Please reproduce, exactly as given, the lines running from the start of the data to the line containing "by Brian Smith", inclusive, and omit the pictures.

[Opening Records for the task section]

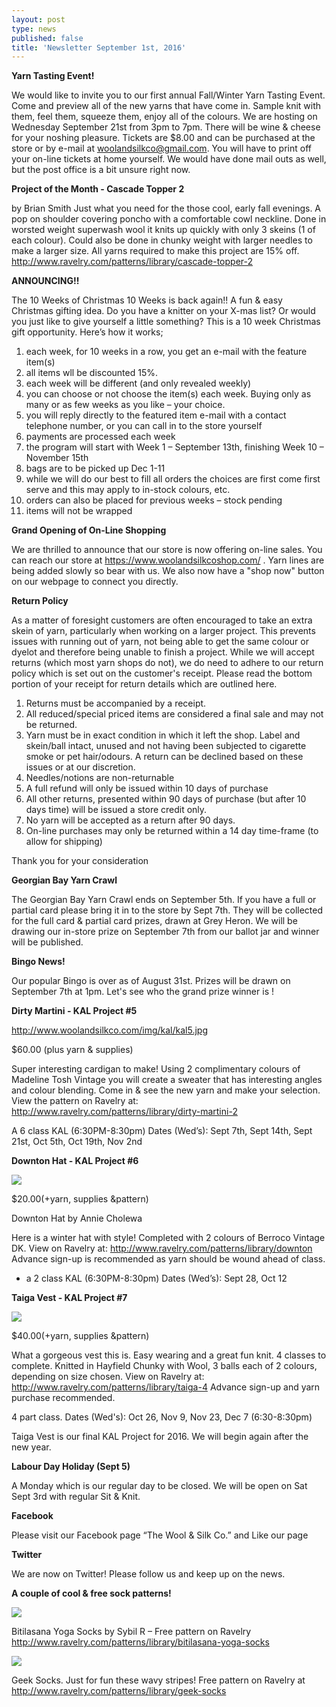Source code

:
 ```yaml
---
layout: post
type: news
published: false
title: 'Newsletter September 1st, 2016'
---
```

**Yarn Tasting Event!**

We would like to invite you to our first annual Fall/Winter Yarn Tasting Event.  Come and preview all of the new yarns that have come in. Sample knit with them, feel them, squeeze them, enjoy all of the colours.  We are hosting on Wednesday September 21st  from 3pm to 7pm.  There will be wine & cheese for your noshing pleasure.  Tickets are $8.00 and can be purchased at the store or by e-mail at woolandsilkco@gmail.com. You will have to print off your on-line tickets at home yourself. We would have done mail outs as well, but the post office is a bit unsure right now. 

**Project of the Month - Cascade Topper 2**

by Brian Smith
Just what you need for the those cool, early fall evenings. A pop on shoulder covering poncho with a comfortable cowl neckline.  Done in worsted weight superwash wool it knits up quickly with only 3 skeins (1 of each colour). Could also be done in chunky weight with larger needles to make a larger size. All yarns required to make this project are 15% off.
http://www.ravelry.com/patterns/library/cascade-topper-2 

**ANNOUNCING!!**

The 10 Weeks of Christmas 
10 Weeks is back again!!  A fun & easy Christmas gifting idea.  Do you have a knitter on your X-mas list?  Or would you just like to give yourself a little something?  This is a 10 week Christmas gift opportunity.  Here’s how it works;

1. each week, for 10 weeks in a row,  you get an e-mail with the feature item(s)
2. all items wll be discounted 15%.
3. each week will be different (and only revealed weekly)
4. you can choose or not choose the item(s) each week. Buying only as many or as few weeks as you like – your choice.
5. you will reply directly to the featured item e-mail with a contact telephone number, or you can call in to the store yourself
6. payments are processed each week
7. the program will start with Week 1 – September 13th,  finishing Week 10 – November 15th
8. bags are to be picked up Dec 1-11
9. while we will do our best to fill all orders the choices are first come first serve and this may apply to in-stock colours, etc. 
11. orders can also be placed for previous weeks – stock pending
12. items will not be wrapped

**Grand Opening of On-Line Shopping**

We are thrilled to announce that our store is now offering on-line sales. You can reach our store at https://www.woolandsilkcoshop.com/ .  Yarn lines are being added slowly so bear with us. We also now have a "shop now" button on our webpage to connect you directly. 

**Return Policy**

As a matter of foresight customers are often encouraged to take an extra skein of yarn, particularly when working on a larger project. This prevents issues with running out of yarn, not being able to get the same colour or dyelot and therefore being unable to finish a project.  While we will accept returns (which most yarn shops do not), we do need to adhere to our return policy which is set out on the customer's receipt.  Please read the bottom portion of your receipt for return details which are outlined here.
1. Returns must be accompanied by a receipt.
2. All reduced/special priced items are considered a final sale and may not be returned. 
3. Yarn must be in exact condition in which it left the shop. Label and skein/ball intact, unused and not having been subjected to cigarette smoke or pet hair/odours.  A return can be declined based on these issues or at our discretion.
4. Needles/notions are non-returnable
5. A full refund will only be issued within 10 days of purchase
6. All other returns, presented within 90 days of purchase (but after 10 days time) will be issued a store credit only.
7. No yarn will be accepted as a return after 90 days.
8. On-line purchases may only be returned within a 14 day time-frame (to allow for shipping)

Thank you for your consideration
 
**Georgian Bay Yarn Crawl**

The Georgian Bay Yarn Crawl ends on September 5th. If you have a full or partial card please bring it in to the store by Sept 7th. They will be collected for the full card & partial card prizes, drawn at Grey Heron. We will be drawing our in-store prize on September 7th from our ballot jar and winner will be published. 

**Bingo News!**

Our popular Bingo is over as of August 31st. Prizes will be drawn on September 7th at 1pm. Let's see who the grand prize winner is !

**Dirty Martini - KAL Project #5**

http://www.woolandsilkco.com/img/kal/kal5.jpg

$60.00 (plus yarn & supplies)

Super interesting cardigan to make! Using 2 complimentary colours of Madeline Tosh Vintage you will create a sweater that has interesting angles and colour blending. Come in & see the new yarn and make your selection. View the pattern on Ravelry at:  http://www.ravelry.com/patterns/library/dirty-martini-2

A 6 class KAL (6:30PM-8:30pm)		Dates (Wed’s): Sept 7th, Sept 14th, Sept 21st, Oct 5th, Oct 19th, Nov 2nd

**Downton Hat - KAL Project #6**

![]({{site.baseurl}}/http://www.woolandsilkco.com/img/kal/kal6.jpg)

$20.00(+yarn, supplies &pattern)

Downton Hat  by Annie Cholewa

Here is a winter hat with style!
Completed with 2 colours of Berroco Vintage DK.
View on Ravelry at:  http://www.ravelry.com/patterns/library/downton
Advance sign-up is recommended as yarn should be wound ahead of class.

- a 2 class KAL (6:30PM-8:30pm)      Dates (Wed’s):  Sept 28, Oct 12

**Taiga Vest - KAL Project #7**

![]({{site.baseurl}}/http://www.woolandsilkco.com/img/kal/kal7.jpg)

$40.00(+yarn, supplies &pattern)

What a gorgeous vest this is. Easy wearing and a great fun knit. 4 classes to complete. Knitted in Hayfield Chunky with Wool, 3 balls each of 2 colours, depending on size chosen. View on Ravelry at:  http://www.ravelry.com/patterns/library/taiga-4
Advance sign-up and yarn purchase recommended.

4 part class. Dates (Wed's): Oct 26, Nov 9, Nov 23, Dec 7  (6:30-8:30pm)   

Taiga Vest is our final KAL Project for 2016. We will begin again after
the new year.                                      

**Labour Day Holiday (Sept 5)**

A Monday which is our regular day to be closed. We will be open on Sat Sept 3rd with regular Sit & Knit.
 
**Facebook**

Please visit our Facebook page “The Wool & Silk Co.” and Like our page

**Twitter**

We are now on Twitter!  Please follow us and keep up on the news.

**A couple of cool & free sock patterns!**

![]({{site.baseurl}}/http://woolandsilkco.com/img/socks/august1.jpg)

Bitilasana Yoga Socks by Sybil R – Free pattern on Ravelry http://www.ravelry.com/patterns/library/bitilasana-yoga-socks
  
![]({{site.baseurl}}/http://woolandsilkco.com/img/socks/august2.jpg)
  
Geek Socks.
Just for fun these wavy stripes!  Free pattern on Ravelry at  http://www.ravelry.com/patterns/library/geek-socks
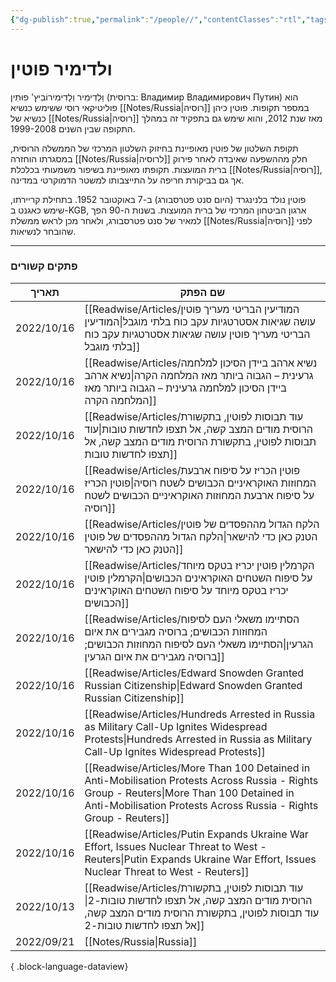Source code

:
 ```yaml
---
{"dg-publish":true,"permalink":"/people//","contentClasses":"rtl","tags":[null]}
---
```



# ולדימיר פוטין
וַלְדִימִיר וְלָדִימִירוֹבִיץ' פוּתִין (ברוסית: Владимир Владимирович Путин) הוא פוליטיקאי רוסי ששימש כנשיא [[Notes/Russia\|רוסיה]] במספר תקופות. פוטין כיהן כנשיא של [[Notes/Russia\|רוסיה]] מאז שנת 2012, והוא שימש גם בתפקיד זה במהלך התקופה שבין השנים 1999-2008.

תקופת השלטון של פוטין מאופיינת בחיזוק השלטון המרכזי של הממשלה הרוסית, במסגרתו הוחזרה [[Notes/Russia\|לרוסיה]] חלק מההשפעה שאיבדה לאחר פירוק ברית המועצות. תקופתו מאופיינת בשיפור משמעותי בכלכלת [[Notes/Russia\|רוסיה]], אך גם בביקורת חריפה על התייצבותו למשטר הדמוקרטי במדינה.

פוטין נולד בלנינגרד (היום סנט פטרסבורג) ב-7 באוקטובר 1952. בתחילת קריירתו, שימש כאגנט ב-KGB, ארגון הביטחון המרכזי של ברית המועצות. בשנות ה-90 הפך למאיר של סנט פטרסבורג, ולאחר מכן לראש ממשלת [[Notes/Russia\|רוסיה]] לפני שהובחר לנשיאות.

 --- 

### פתקים קשורים
| תאריך      | שם הפתק                                                                                                                                                                                                           |
| ---------- | ----------------------------------------------------------------------------------------------------------------------------------------------------------------------------------------------------------------- |
| 2022/10/16 | [[Readwise/Articles/המודיעין הבריטי מעריך פוטין עושה שגיאות אסטרטגיות עקב כוח בלתי מוגבל\|המודיעין הבריטי מעריך פוטין עושה שגיאות אסטרטגיות עקב כוח בלתי מוגבל]]                                               |
| 2022/10/16 | [[Readwise/Articles/נשיא ארהב ביידן הסיכון למלחמה גרעינית – הגבוה ביותר מאז המלחמה הקרה\|נשיא ארהב ביידן הסיכון למלחמה גרעינית – הגבוה ביותר מאז המלחמה הקרה]]                                                 |
| 2022/10/16 | [[Readwise/Articles/עוד תבוסות לפוטין, בתקשורת הרוסית מודים המצב קשה, אל תצפו לחדשות טובות\|עוד תבוסות לפוטין, בתקשורת הרוסית מודים המצב קשה, אל תצפו לחדשות טובות]]                                           |
| 2022/10/16 | [[Readwise/Articles/פוטין הכריז על סיפוח ארבעת המחוזות האוקראיניים הכבושים לשטח רוסיה\|פוטין הכריז על סיפוח ארבעת המחוזות האוקראיניים הכבושים לשטח רוסיה]]                                                     |
| 2022/10/16 | [[Readwise/Articles/הלקח הגדול מההפסדים של פוטין הטנק כאן כדי להישאר\|הלקח הגדול מההפסדים של פוטין הטנק כאן כדי להישאר]]                                                                                       |
| 2022/10/16 | [[Readwise/Articles/הקרמלין פוטין יכריז בטקס מיוחד על סיפוח השטחים האוקראינים הכבושים\|הקרמלין פוטין יכריז בטקס מיוחד על סיפוח השטחים האוקראינים הכבושים]]                                                     |
| 2022/10/16 | [[Readwise/Articles/הסתיימו משאלי העם לסיפוח המחוזות הכבושים; ברוסיה מגבירים את איום הגרעין\|הסתיימו משאלי העם לסיפוח המחוזות הכבושים; ברוסיה מגבירים את איום הגרעין]]                                         |
| 2022/10/16 | [[Readwise/Articles/Edward Snowden Granted Russian Citizenship\|Edward Snowden Granted Russian Citizenship]]                                                                                                   |
| 2022/10/16 | [[Readwise/Articles/Hundreds Arrested in Russia as Military Call-Up Ignites Widespread Protests\|Hundreds Arrested in Russia as Military Call-Up Ignites Widespread Protests]]                                 |
| 2022/10/16 | [[Readwise/Articles/More Than 100 Detained in Anti-Mobilisation Protests Across Russia - Rights Group - Reuters\|More Than 100 Detained in Anti-Mobilisation Protests Across Russia - Rights Group - Reuters]] |
| 2022/10/16 | [[Readwise/Articles/Putin Expands Ukraine War Effort, Issues Nuclear Threat to West - Reuters\|Putin Expands Ukraine War Effort, Issues Nuclear Threat to West - Reuters]]                                     |
| 2022/10/13 | [[Readwise/Articles/עוד תבוסות לפוטין, בתקשורת הרוסית מודים המצב קשה, אל תצפו לחדשות טובות-2\|עוד תבוסות לפוטין, בתקשורת הרוסית מודים המצב קשה, אל תצפו לחדשות טובות-2]]                                       |
| 2022/09/21 | [[Notes/Russia\|Russia]]                                                                                                                                                                                       |

{ .block-language-dataview}
 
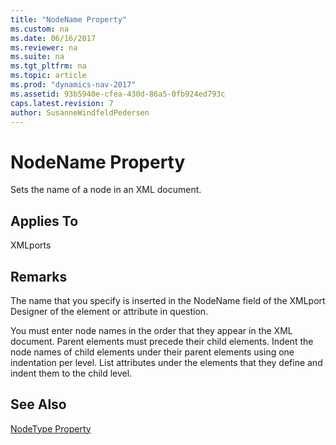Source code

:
 ```yaml
---
title: "NodeName Property"
ms.custom: na
ms.date: 06/16/2017
ms.reviewer: na
ms.suite: na
ms.tgt_pltfrm: na
ms.topic: article
ms.prod: "dynamics-nav-2017"
ms.assetid: 93b5940e-cfea-430d-86a5-0fb924ed793c
caps.latest.revision: 7
author: SusanneWindfeldPedersen
---
```

# NodeName Property
Sets the name of a node in an XML document.  
  
## Applies To  
 XMLports  
  
## Remarks  
 The name that you specify is inserted in the NodeName field of the XMLport Designer of the element or attribute in question.  
  
 You must enter node names in the order that they appear in the XML document. Parent elements must precede their child elements. Indent the node names of child elements under their parent elements using one indentation per level. List attributes under the elements that they define and indent them to the child level.  
  
## See Also  
 [NodeType Property](devenv-nodetype-Property.md)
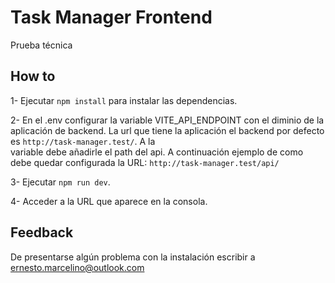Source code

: # Task Manager Frontend

Prueba técnica
## How to

1- Ejecutar ```npm install``` para instalar las dependencias.
 
2- En el .env configurar la variable VITE_API_ENDPOINT con el diminio de la aplicación de backend.
   La url que tiene la aplicación el backend por defecto es ```http://task-manager.test/```. A la  
   variable debe añadirle el path del api. A continuación ejemplo de como debe quedar configurada la URL:
   ```http://task-manager.test/api/```

3- Ejecutar ```npm run dev```.

4- Acceder a la URL que aparece en la consola.
## Feedback
De presentarse algún problema con la instalación escribir a ernesto.marcelino@outlook.com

[Closing Records for the task section]

# Written answer
Source code

:
 ```yaml
---
layout: post
type: news
published: false
title: 'Newsletter September 1st, 2016'
---
```

**Yarn Tasting Event!**

We would like to invite you to our first annual Fall/Winter Yarn Tasting Event.  Come and preview all of the new yarns that have come in. Sample knit with them, feel them, squeeze them, enjoy all of the colours.  We are hosting on Wednesday September 21st  from 3pm to 7pm.  There will be wine & cheese for your noshing pleasure.  Tickets are $8.00 and can be purchased at the store or by e-mail at woolandsilkco@gmail.com. You will have to print off your on-line tickets at home yourself. We would have done mail outs as well, but the post office is a bit unsure right now. 

**Project of the Month - Cascade Topper 2**

by Brian Smith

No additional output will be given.